# BRIEF
Copy each line in the data that includes the word "working".

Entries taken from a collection
══════════════════════════════
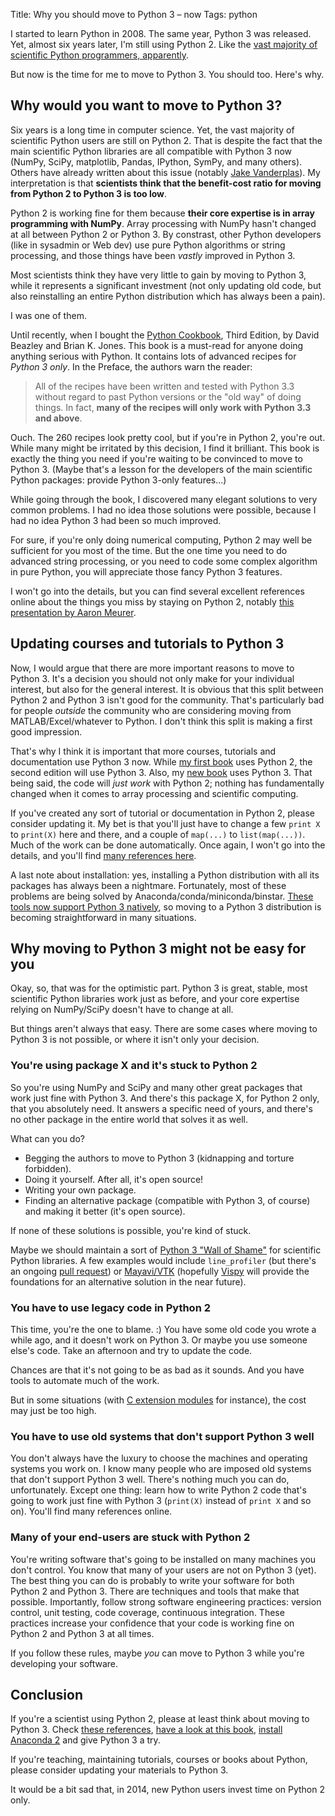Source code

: Title: Why you should move to Python 3 – now
Tags: python

I started to learn Python in 2008. The same year, Python 3 was released. Yet, almost six years later, I'm still using Python 2. Like the [vast majority of scientific Python programmers, apparently](http://ipython.org/usersurvey2013.html).

But now is the time for me to move to Python 3. You should too. Here's why.

<!-- PELICAN_END_SUMMARY -->

## Why would you want to move to Python 3?

Six years is a long time in computer science. Yet, the vast majority of scientific Python users are still on Python 2. That is despite the fact that the main scientific Python libraries are all compatible with Python 3 now (NumPy, SciPy, matplotlib, Pandas, IPython, SymPy, and many others). Others have already written about this issue (notably [Jake Vanderplas](http://jakevdp.github.io/blog/2013/01/03/will-scientists-ever-move-to-python-3/)). My interpretation is that **scientists think that the benefit-cost ratio for moving from Python 2 to Python 3 is too low**.

Python 2 is working fine for them because **their core expertise is in array programming with NumPy**. Array processing with NumPy hasn't changed at all between Python 2 or Python 3. By constrast, other Python developers (like in sysadmin or Web dev) use pure Python algorithms or string processing, and those things have been *vastly* improved in Python 3.

Most scientists think they have very little to gain by moving to Python 3, while it represents a significant investment (not only updating old code, but also reinstalling an entire Python distribution which has always been a pain).

I was one of them.

Until recently, when I bought the [Python Cookbook](http://shop.oreilly.com/product/0636920027072.do), Third Edition, by David Beazley and Brian K. Jones. This book is a must-read for anyone doing anything serious with Python. It contains lots of advanced recipes for *Python 3 only*. In the Preface, the authors warn the reader:

> All of the recipes have been written and tested with Python 3.3 without regard to past Python versions or the "old way" of doing things. In fact, **many of the recipes will only work with Python 3.3 and above**.

Ouch. The 260 recipes look pretty cool, but if you're in Python 2, you're out. While many might be irritated by this decision, I find it brilliant. This book is exactly the thing you need if you're waiting to be convinced to move to Python 3. (Maybe that's a lesson for the developers of the main scientific Python packages: provide Python 3-only features...)

While going through the book, I discovered many elegant solutions to very common problems. I had no idea those solutions were possible, because I had no idea Python 3 had been so much improved.

For sure, if you're only doing numerical computing, Python 2 may well be sufficient for you most of the time. But the one time you need to do advanced string processing, or you need to code some complex algorithm in pure Python, you will appreciate those fancy Python 3 features.

I won't go into the details, but you can find several excellent references online about the things you miss by staying on Python 2, notably [this presentation by Aaron Meurer](http://asmeurer.github.io/python3-presentation/slides.html).


## Updating courses and tutorials to Python 3

Now, I would argue that there are more important reasons to move to Python 3. It's a decision you should not only make for your individual interest, but also for the general interest. It is obvious that this split between Python 2 and Python 3 isn't good for the community. That's particularly bad for people *outside* the community who are considering moving from MATLAB/Excel/whatever to Python. I don't think this split is making a first good impression.

That's why I think it is important that more courses, tutorials and documentation use Python 3 now. While [my first book](http://ipython-books.github.io/minibook/) uses Python 2, the second edition will use Python 3. Also, my [new book](http://ipython-books.github.io/cookbook/) uses Python 3. That being said, the code will *just work* with Python 2; nothing has fundamentally changed when it comes to array processing and scientific computing.

If you've created any sort of tutorial or documentation in Python 2, please consider updating it. My bet is that you'll just have to change a few `print X` to `print(X)` here and there, and a couple of `map(...)` to `list(map(...))`. Much of the work can be done automatically. Once again, I won't go into the details, and you'll find [many references here](https://github.com/ipython-books/cookbook-code/blob/master/references/chapter02_best_practices.md#python-2python-3).

A last note about installation: yes, installing a Python distribution with all its packages has always been a nightmare. Fortunately, most of these problems are being solved by Anaconda/conda/miniconda/binstar. [These tools now support Python 3 natively](http://continuum.io/blog/anaconda-2-released), so moving to a Python 3 distribution is becoming straightforward in many situations.


## Why moving to Python 3 might not be easy for you

Okay, so, that was for the optimistic part. Python 3 is great, stable, most scientific Python libraries work just as before, and your core expertise relying on NumPy/SciPy doesn't have to change at all.

But things aren't always that easy. There are some cases where moving to Python 3 is not possible, or where it isn't only your decision.


### You're using package X and it's stuck to Python 2

So you're using NumPy and SciPy and many other great packages that work just fine with Python 3. And there's this package X, for Python 2 only, that you absolutely need. It answers a specific need of yours, and there's no other package in the entire world that solves it as well.

What can you do?

* Begging the authors to move to Python 3 (kidnapping and torture forbidden).
* Doing it yourself. After all, it's open source!
* Writing your own package.
* Finding an alternative package (compatible with Python 3, of course) and making it better (it's open source).

If none of these solutions is possible, you're kind of stuck.

Maybe we should maintain a sort of [Python 3 "Wall of Shame"](https://python3wos.appspot.com/) for scientific Python libraries. A few examples would include `line_profiler` (but there's an ongoing [pull request](https://bitbucket.org/robertkern/line_profiler/pull-request/2/python-25-33-compatibility-using-a-single/)) or [Mayavi/VTK](https://github.com/enthought/mayavi/issues/84) (hopefully [Vispy](http://vispy.org) will provide the foundations for an alternative solution in the near future).


### You have to use legacy code in Python 2

This time, you're the one to blame. :) You have some old code you wrote a while ago, and it doesn't work on Python 3. Or maybe you use someone else's code. Take an afternoon and try to update the code.

Chances are that it's not going to be as bad as it sounds. And you have tools to automate much of the work.

But in some situations (with [C extension modules](http://python3porting.com/cextensions.html) for instance), the cost may just be too high.


### You have to use old systems that don't support Python 3 well

You don't always have the luxury to choose the machines and operating systems you work on. I know many people who are imposed old systems that don't support Python 3 well. There's nothing much you can do, unfortunately. Except one thing: learn how to write Python 2 code that's going to work just fine with Python 3 (`print(X)` instead of `print X` and so on). You'll find many references online.


### Many of your end-users are stuck with Python 2

You're writing software that's going to be installed on many machines you don't control. You know that many of your users are not on Python 3 (yet). The best thing you can do is probably to write your software for both Python 2 and Python 3. There are techniques and tools that make that possible. Importantly, follow strong software engineering practices: version control, unit testing, code coverage, continuous integration. These practices increase your confidence that your code is working fine on Python 2 and Python 3 at all times.

If you follow these rules, maybe *you* can move to Python 3 while you're developing your software.


## Conclusion

If you're a scientist using Python 2, please at least think about moving to Python 3. Check [these references](https://github.com/ipython-books/cookbook-code/blob/master/references/chapter02_best_practices.md#python-2python-3), [have a look at this book](http://shop.oreilly.com/product/0636920027072.do), [install Anaconda 2](http://continuum.io/blog/anaconda-2-released) and give Python 3 a try.

If you're teaching, maintaining tutorials, courses or books about Python, please consider updating your materials to Python 3.

It would be a bit sad that, in 2014, new Python users invest time on Python 2 only.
══════════════════════════════
# RESULT OF THIS EXERCISE
Python 2 is working fine for them because **their core expertise is in array programming with NumPy**. Array processing with NumPy hasn't changed at all between Python 2 or Python 3. By constrast, other Python developers (like in sysadmin or Web dev) use pure Python algorithms or string processing, and those things have been *vastly* improved in Python 3.
You're writing software that's going to be installed on many machines you don't control. You know that many of your users are not on Python 3 (yet). The best thing you can do is probably to write your software for both Python 2 and Python 3. There are techniques and tools that make that possible. Importantly, follow strong software engineering practices: version control, unit testing, code coverage, continuous integration. These practices increase your confidence that your code is working fine on Python 2 and Python 3 at all times.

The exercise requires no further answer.